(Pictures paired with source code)
==================================================

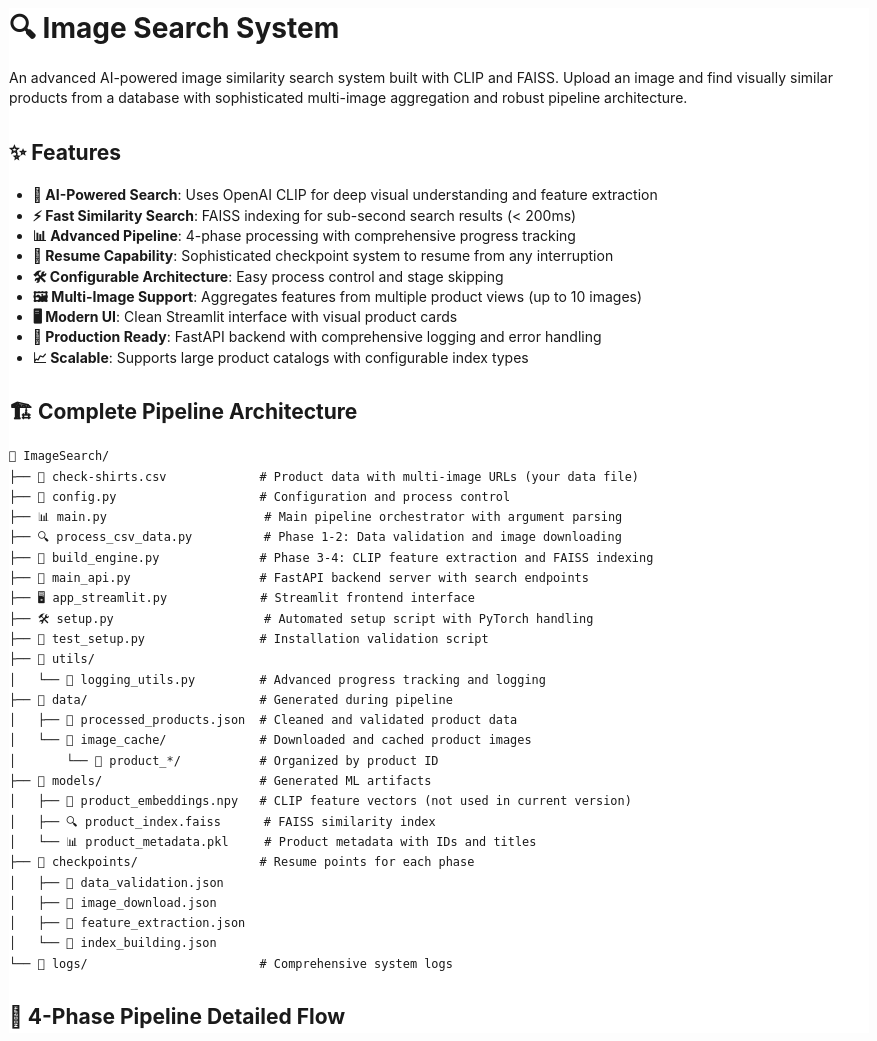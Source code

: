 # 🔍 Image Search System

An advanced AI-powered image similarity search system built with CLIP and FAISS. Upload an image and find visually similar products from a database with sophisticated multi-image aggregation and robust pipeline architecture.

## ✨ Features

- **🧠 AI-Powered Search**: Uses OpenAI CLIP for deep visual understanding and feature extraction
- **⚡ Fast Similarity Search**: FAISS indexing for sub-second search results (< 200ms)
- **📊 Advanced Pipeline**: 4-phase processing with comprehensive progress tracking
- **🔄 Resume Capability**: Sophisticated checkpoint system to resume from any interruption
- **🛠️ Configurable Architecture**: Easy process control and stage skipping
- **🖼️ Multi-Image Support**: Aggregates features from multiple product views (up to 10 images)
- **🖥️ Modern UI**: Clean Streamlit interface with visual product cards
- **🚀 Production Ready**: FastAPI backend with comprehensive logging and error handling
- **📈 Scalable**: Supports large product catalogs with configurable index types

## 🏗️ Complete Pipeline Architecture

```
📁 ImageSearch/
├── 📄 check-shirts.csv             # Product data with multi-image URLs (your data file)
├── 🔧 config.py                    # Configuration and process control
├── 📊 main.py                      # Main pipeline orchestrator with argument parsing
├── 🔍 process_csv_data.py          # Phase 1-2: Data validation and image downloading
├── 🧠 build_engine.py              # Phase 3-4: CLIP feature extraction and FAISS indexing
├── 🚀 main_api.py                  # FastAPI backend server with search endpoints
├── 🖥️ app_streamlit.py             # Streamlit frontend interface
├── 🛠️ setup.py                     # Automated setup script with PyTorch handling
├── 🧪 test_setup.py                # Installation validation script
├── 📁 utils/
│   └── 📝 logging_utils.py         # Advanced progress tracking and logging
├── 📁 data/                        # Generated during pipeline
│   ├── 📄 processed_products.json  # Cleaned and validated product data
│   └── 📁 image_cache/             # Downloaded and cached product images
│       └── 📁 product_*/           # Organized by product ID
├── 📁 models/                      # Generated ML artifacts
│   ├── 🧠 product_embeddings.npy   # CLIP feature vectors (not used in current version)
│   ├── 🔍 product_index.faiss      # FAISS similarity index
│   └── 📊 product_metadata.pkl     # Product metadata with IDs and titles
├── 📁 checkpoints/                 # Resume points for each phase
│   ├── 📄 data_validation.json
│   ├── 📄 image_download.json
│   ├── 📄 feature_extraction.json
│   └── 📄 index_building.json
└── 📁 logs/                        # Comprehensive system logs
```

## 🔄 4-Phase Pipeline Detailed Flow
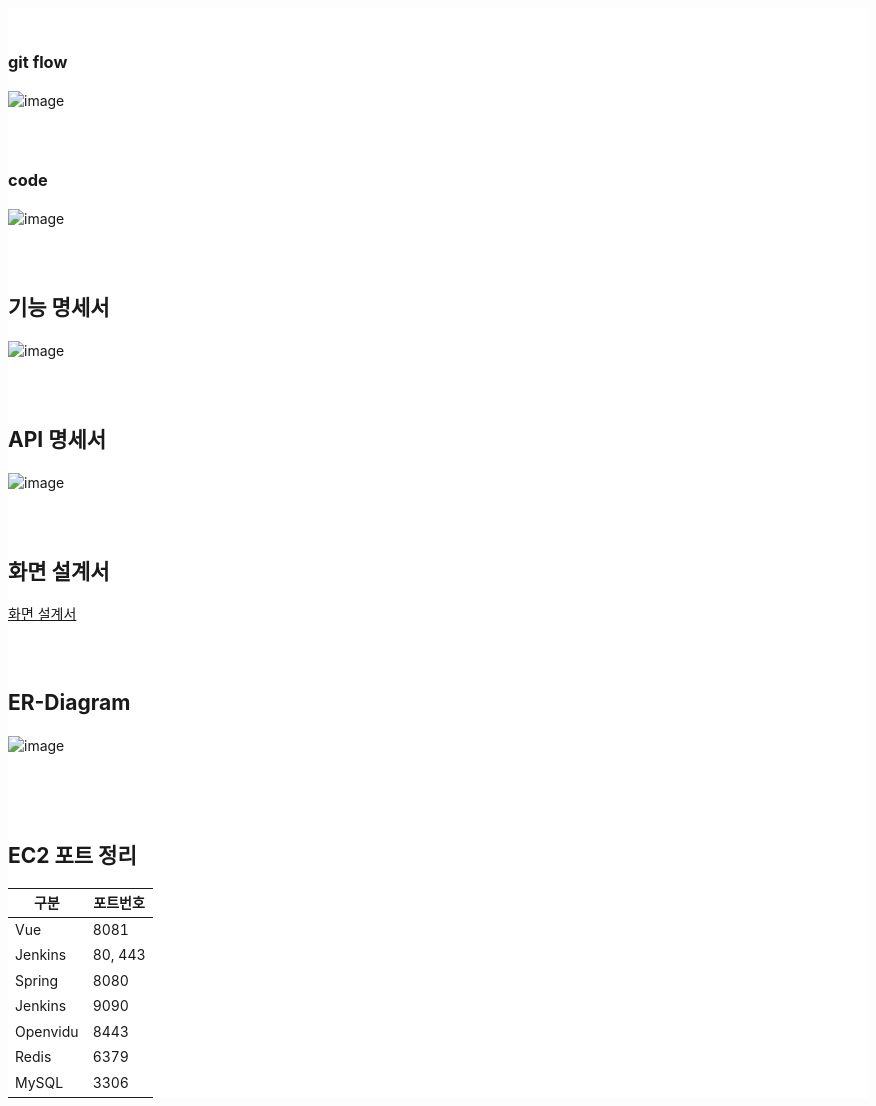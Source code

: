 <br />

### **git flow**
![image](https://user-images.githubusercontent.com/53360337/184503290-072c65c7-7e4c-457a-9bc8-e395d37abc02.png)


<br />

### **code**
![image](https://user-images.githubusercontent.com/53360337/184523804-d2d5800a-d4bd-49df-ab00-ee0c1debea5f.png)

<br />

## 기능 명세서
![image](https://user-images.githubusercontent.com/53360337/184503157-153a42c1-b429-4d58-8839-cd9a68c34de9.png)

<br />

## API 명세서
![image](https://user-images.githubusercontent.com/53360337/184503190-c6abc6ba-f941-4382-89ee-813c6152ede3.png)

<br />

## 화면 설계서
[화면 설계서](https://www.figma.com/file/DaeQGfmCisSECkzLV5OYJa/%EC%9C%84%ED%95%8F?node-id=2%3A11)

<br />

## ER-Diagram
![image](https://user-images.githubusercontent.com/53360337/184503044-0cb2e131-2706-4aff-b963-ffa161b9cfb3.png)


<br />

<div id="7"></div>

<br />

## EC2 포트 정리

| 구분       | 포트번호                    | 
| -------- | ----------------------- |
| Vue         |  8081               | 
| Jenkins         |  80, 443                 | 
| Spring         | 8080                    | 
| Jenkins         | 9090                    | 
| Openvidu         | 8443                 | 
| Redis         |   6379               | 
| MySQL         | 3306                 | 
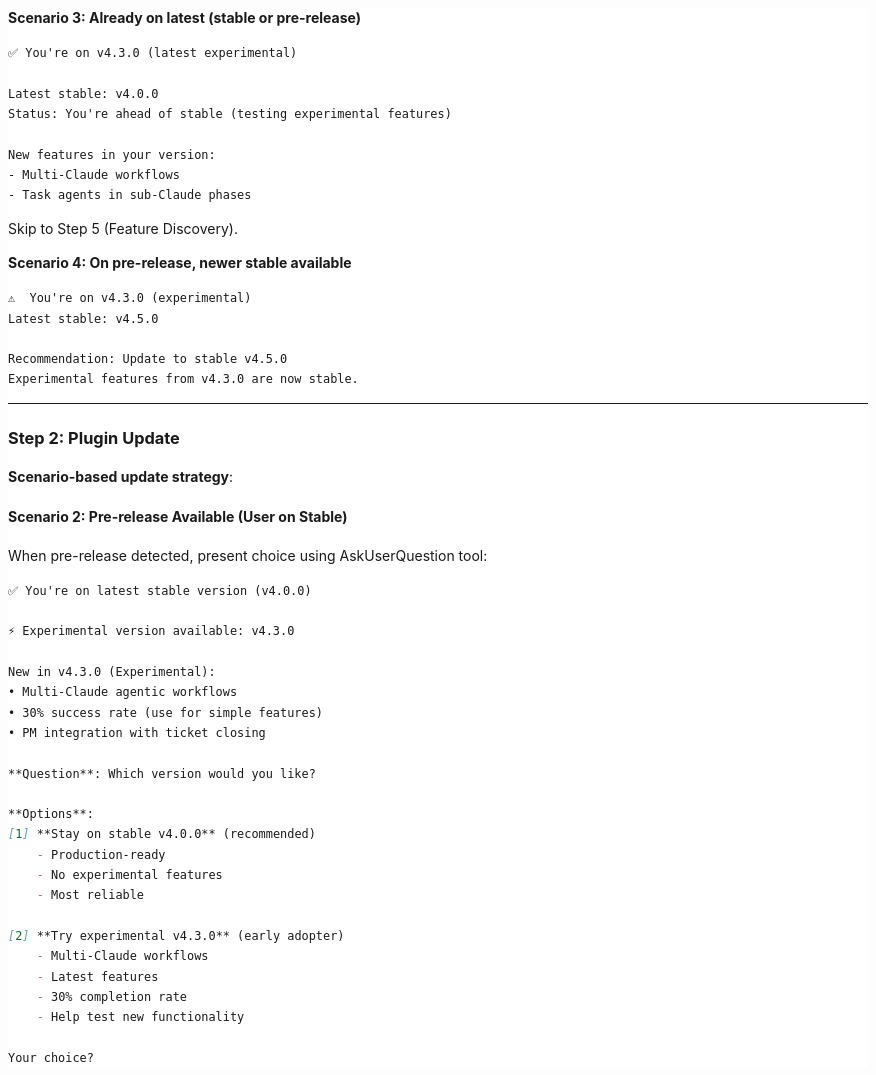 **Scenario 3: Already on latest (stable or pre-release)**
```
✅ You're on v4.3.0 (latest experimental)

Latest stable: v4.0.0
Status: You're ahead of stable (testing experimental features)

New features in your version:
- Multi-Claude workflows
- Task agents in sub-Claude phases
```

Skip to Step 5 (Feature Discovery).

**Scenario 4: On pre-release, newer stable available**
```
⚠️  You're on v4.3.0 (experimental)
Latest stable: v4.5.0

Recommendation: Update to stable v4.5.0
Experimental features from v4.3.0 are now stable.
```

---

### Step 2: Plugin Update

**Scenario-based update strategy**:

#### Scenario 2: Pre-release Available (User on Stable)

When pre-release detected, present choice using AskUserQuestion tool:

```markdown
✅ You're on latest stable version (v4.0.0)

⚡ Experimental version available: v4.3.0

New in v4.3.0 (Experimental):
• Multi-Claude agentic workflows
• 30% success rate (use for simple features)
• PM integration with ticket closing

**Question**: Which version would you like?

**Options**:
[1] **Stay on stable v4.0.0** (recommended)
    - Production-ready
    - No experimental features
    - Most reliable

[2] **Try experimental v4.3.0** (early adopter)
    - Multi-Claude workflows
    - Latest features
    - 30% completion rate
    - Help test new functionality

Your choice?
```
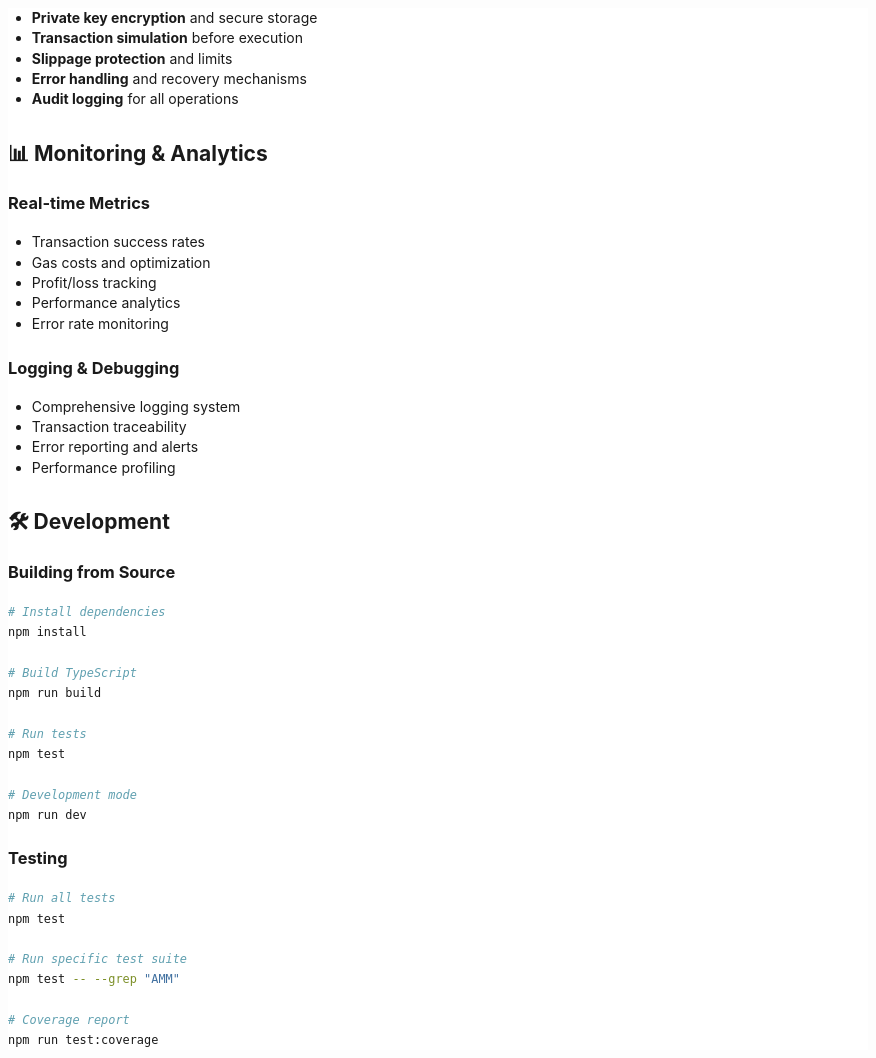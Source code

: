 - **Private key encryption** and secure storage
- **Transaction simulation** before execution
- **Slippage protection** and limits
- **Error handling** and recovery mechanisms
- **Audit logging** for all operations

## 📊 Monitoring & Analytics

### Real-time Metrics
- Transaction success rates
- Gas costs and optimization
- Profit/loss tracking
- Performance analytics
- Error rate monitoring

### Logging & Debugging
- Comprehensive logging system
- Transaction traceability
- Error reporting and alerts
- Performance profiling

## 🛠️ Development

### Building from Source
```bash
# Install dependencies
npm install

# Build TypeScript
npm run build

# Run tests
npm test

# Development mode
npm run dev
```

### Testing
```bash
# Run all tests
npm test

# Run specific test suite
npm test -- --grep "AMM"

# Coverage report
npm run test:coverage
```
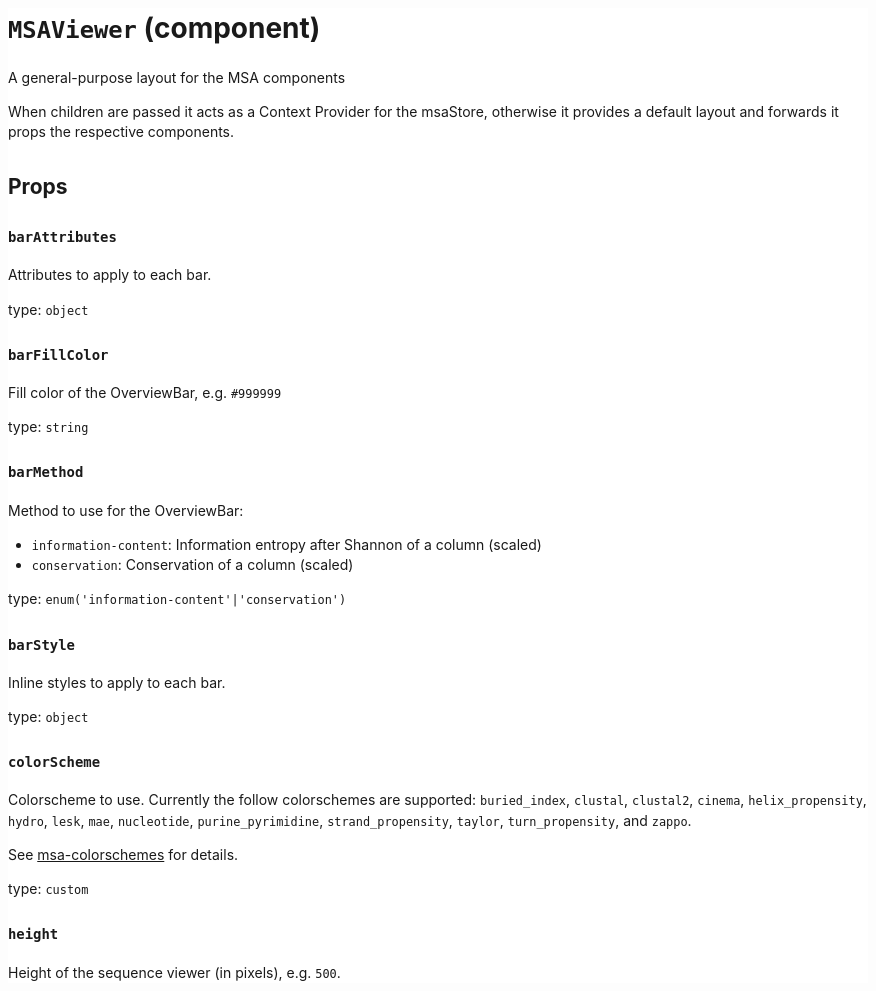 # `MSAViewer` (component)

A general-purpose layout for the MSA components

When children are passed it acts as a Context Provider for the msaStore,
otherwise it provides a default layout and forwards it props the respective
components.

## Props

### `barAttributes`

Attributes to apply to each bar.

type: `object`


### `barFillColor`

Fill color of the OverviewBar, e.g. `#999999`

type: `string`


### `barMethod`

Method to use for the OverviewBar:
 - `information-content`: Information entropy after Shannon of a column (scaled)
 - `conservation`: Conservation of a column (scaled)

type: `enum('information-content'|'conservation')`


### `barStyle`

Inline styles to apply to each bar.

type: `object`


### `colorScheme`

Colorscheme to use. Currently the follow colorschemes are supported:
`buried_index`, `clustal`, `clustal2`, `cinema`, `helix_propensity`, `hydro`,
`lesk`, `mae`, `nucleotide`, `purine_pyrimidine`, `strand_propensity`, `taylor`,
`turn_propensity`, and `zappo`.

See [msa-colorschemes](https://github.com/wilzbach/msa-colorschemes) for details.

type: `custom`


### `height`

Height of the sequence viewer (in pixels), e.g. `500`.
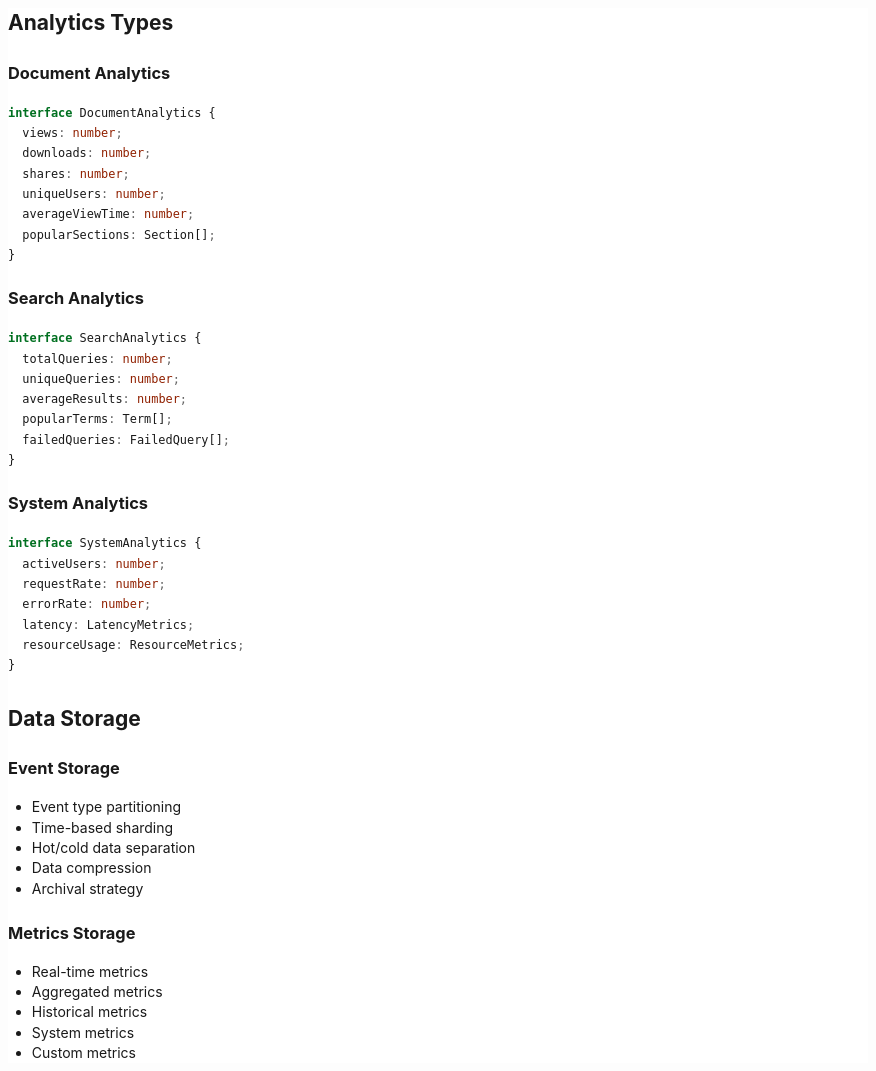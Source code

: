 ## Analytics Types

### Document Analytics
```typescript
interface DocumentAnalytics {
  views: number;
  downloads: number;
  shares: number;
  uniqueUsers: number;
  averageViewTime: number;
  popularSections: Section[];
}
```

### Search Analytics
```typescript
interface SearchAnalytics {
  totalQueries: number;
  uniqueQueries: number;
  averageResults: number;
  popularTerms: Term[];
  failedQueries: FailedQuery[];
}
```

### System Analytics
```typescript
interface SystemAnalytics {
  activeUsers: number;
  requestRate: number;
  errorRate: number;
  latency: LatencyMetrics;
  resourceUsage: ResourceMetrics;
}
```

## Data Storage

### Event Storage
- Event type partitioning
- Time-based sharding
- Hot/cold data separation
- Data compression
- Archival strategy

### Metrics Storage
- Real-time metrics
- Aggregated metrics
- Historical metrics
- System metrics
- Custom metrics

==================================================

PROBLEM REQUIREMENTS:
Please give again the entries word for word, starting at the first line and ending with the line that contains "- **🔄 Resume"; include both of those lines but none of the pictures.

OUTPUT FOR THIS TASK:
Source code

: # 🔍 Image Search System

An advanced AI-powered image similarity search system built with CLIP and FAISS. Upload an image and find visually similar products from a database with sophisticated multi-image aggregation and robust pipeline architecture.

## ✨ Features

- **🧠 AI-Powered Search**: Uses OpenAI CLIP for deep visual understanding and feature extraction
- **⚡ Fast Similarity Search**: FAISS indexing for sub-second search results (< 200ms)
- **📊 Advanced Pipeline**: 4-phase processing with comprehensive progress tracking
- **🔄 Resume Capability**: Sophisticated checkpoint system to resume from any interruption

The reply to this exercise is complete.